### RECORDS TO USE

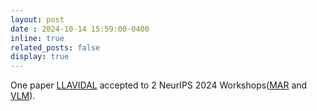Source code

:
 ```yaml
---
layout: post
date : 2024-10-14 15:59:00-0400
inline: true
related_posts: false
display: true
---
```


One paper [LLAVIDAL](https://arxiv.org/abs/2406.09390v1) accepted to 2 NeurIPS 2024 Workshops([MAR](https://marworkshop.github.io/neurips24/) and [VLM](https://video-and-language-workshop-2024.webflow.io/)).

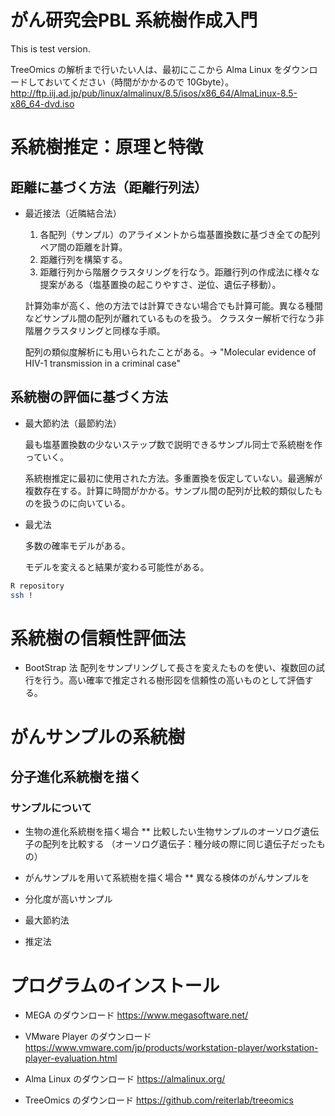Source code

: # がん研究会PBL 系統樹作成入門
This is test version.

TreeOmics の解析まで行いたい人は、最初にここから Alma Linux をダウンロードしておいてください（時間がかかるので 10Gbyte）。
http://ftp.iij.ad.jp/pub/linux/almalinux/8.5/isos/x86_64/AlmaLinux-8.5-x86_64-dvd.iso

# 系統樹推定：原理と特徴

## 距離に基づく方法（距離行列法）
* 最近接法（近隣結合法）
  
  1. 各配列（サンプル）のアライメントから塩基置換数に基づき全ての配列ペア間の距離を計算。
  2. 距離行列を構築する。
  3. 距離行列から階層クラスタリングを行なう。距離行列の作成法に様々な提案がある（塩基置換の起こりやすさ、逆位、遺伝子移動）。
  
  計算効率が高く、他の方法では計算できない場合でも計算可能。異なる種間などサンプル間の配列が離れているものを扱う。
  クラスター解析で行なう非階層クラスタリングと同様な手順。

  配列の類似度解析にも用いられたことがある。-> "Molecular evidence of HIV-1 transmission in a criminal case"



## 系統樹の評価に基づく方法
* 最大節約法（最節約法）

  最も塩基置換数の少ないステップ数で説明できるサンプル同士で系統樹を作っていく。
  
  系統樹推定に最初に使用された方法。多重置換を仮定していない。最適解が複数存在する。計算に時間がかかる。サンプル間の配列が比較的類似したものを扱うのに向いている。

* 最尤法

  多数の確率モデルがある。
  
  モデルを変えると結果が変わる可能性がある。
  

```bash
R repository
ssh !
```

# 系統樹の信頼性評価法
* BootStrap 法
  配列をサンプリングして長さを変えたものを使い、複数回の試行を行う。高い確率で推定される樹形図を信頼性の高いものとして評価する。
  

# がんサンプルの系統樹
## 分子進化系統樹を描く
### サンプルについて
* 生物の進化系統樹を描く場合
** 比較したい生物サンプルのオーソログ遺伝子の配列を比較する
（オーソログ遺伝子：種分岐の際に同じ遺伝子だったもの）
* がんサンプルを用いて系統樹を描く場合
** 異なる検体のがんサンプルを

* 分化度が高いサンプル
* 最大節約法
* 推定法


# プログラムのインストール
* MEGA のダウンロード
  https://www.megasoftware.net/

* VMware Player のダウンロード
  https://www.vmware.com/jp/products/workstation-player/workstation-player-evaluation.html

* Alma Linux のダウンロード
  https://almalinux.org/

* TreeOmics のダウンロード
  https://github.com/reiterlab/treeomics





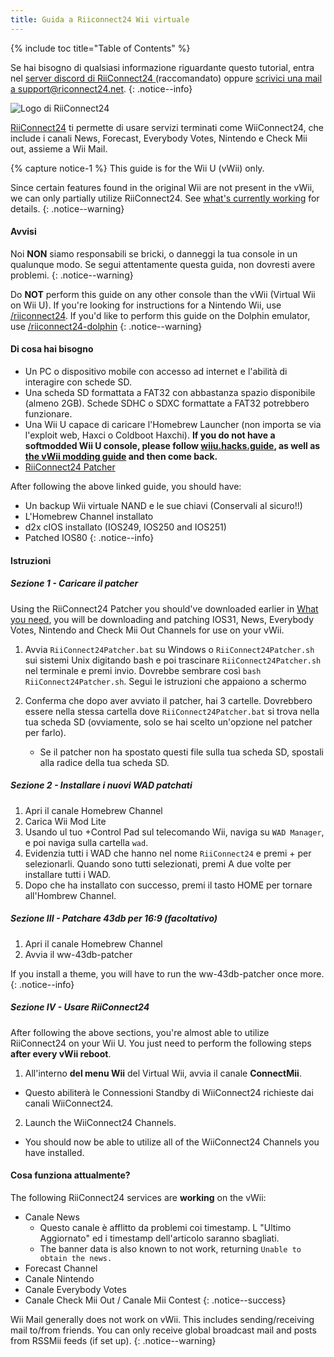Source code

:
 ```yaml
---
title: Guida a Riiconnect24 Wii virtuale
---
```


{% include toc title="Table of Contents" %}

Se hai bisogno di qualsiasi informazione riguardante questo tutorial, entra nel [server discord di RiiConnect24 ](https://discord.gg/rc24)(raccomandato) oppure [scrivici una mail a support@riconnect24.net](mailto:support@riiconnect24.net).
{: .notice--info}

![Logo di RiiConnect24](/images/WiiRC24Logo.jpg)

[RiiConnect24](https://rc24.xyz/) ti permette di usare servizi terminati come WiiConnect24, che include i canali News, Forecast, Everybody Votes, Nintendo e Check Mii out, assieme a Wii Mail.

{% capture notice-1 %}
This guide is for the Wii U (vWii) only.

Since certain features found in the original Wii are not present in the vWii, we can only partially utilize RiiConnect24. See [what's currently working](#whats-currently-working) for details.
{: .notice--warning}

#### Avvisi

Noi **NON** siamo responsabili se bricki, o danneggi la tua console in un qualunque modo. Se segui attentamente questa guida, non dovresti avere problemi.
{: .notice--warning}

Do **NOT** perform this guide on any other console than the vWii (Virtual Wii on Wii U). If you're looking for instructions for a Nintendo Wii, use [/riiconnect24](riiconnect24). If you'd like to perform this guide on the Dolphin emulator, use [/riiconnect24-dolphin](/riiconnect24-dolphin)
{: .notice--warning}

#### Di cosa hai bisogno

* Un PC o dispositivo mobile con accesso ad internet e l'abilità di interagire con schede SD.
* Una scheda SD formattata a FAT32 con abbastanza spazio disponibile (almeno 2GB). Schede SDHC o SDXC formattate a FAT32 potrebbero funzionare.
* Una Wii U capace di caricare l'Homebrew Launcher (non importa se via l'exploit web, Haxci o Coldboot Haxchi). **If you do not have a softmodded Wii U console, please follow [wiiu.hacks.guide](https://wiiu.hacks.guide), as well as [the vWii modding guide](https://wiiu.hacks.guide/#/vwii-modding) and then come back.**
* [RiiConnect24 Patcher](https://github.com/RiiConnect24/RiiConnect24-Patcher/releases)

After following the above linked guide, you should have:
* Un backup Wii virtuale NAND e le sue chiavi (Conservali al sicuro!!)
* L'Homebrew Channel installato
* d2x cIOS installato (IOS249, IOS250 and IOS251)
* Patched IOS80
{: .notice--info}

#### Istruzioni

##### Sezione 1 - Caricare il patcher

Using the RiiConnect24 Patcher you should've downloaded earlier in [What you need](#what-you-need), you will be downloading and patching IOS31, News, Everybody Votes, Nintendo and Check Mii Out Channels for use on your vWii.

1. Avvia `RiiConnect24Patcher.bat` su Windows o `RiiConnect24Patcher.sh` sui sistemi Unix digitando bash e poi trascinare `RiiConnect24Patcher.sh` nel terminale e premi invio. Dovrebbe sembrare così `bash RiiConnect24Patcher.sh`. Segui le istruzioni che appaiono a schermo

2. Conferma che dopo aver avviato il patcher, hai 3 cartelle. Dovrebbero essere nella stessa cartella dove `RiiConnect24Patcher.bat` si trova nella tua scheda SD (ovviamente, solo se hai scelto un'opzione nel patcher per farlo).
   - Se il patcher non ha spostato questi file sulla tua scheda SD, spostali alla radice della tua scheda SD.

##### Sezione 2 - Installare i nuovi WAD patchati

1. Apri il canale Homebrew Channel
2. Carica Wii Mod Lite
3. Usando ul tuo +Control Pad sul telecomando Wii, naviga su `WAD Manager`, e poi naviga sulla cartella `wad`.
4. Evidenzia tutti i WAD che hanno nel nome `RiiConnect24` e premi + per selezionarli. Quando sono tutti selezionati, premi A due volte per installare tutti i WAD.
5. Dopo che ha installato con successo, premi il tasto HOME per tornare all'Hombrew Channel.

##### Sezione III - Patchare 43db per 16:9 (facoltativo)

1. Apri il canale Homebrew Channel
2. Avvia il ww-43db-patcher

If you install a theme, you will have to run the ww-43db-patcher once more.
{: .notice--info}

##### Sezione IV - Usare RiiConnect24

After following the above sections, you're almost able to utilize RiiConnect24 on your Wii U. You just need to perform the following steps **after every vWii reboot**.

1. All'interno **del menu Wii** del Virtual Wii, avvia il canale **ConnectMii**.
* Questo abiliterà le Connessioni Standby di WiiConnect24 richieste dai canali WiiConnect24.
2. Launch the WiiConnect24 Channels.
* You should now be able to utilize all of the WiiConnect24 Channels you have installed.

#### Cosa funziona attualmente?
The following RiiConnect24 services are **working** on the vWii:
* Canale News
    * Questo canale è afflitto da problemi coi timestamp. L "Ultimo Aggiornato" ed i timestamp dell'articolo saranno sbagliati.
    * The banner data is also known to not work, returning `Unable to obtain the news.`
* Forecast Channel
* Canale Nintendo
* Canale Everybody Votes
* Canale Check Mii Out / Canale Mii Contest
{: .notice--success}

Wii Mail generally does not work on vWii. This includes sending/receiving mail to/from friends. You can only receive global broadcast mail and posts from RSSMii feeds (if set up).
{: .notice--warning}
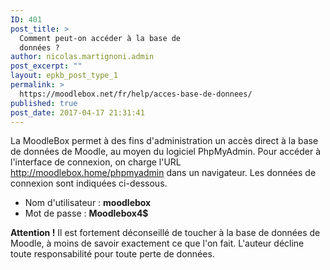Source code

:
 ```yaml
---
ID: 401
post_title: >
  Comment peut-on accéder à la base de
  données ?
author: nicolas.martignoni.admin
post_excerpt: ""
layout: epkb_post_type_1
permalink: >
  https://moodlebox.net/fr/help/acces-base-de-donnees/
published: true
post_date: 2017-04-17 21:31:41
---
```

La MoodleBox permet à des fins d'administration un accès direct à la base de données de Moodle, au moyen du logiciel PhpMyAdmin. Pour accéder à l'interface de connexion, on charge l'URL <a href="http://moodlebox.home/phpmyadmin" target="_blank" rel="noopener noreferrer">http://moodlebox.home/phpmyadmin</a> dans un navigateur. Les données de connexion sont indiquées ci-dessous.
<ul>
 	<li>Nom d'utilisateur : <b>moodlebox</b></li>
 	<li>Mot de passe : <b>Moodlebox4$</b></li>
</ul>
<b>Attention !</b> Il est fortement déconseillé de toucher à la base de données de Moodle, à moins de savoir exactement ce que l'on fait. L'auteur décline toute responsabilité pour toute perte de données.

### ACTION ITEM
Among the entries above, locate the line with "# プログラムのインストール" and the line with "This guide is for the Wii U (vWii) only.". Give those two lines and all lines between them again, exactly, leaving out the pictures.

### TASK RESPONSE
# プログラムのインストール
* MEGA のダウンロード
  https://www.megasoftware.net/

* VMware Player のダウンロード
  https://www.vmware.com/jp/products/workstation-player/workstation-player-evaluation.html

* Alma Linux のダウンロード
  https://almalinux.org/

* TreeOmics のダウンロード
  https://github.com/reiterlab/treeomics





Source code

:
 ```yaml
---
title: Guida a Riiconnect24 Wii virtuale
---
```


{% include toc title="Table of Contents" %}

Se hai bisogno di qualsiasi informazione riguardante questo tutorial, entra nel [server discord di RiiConnect24 ](https://discord.gg/rc24)(raccomandato) oppure [scrivici una mail a support@riconnect24.net](mailto:support@riiconnect24.net).
{: .notice--info}

![Logo di RiiConnect24](/images/WiiRC24Logo.jpg)

[RiiConnect24](https://rc24.xyz/) ti permette di usare servizi terminati come WiiConnect24, che include i canali News, Forecast, Everybody Votes, Nintendo e Check Mii out, assieme a Wii Mail.

{% capture notice-1 %}
This guide is for the Wii U (vWii) only.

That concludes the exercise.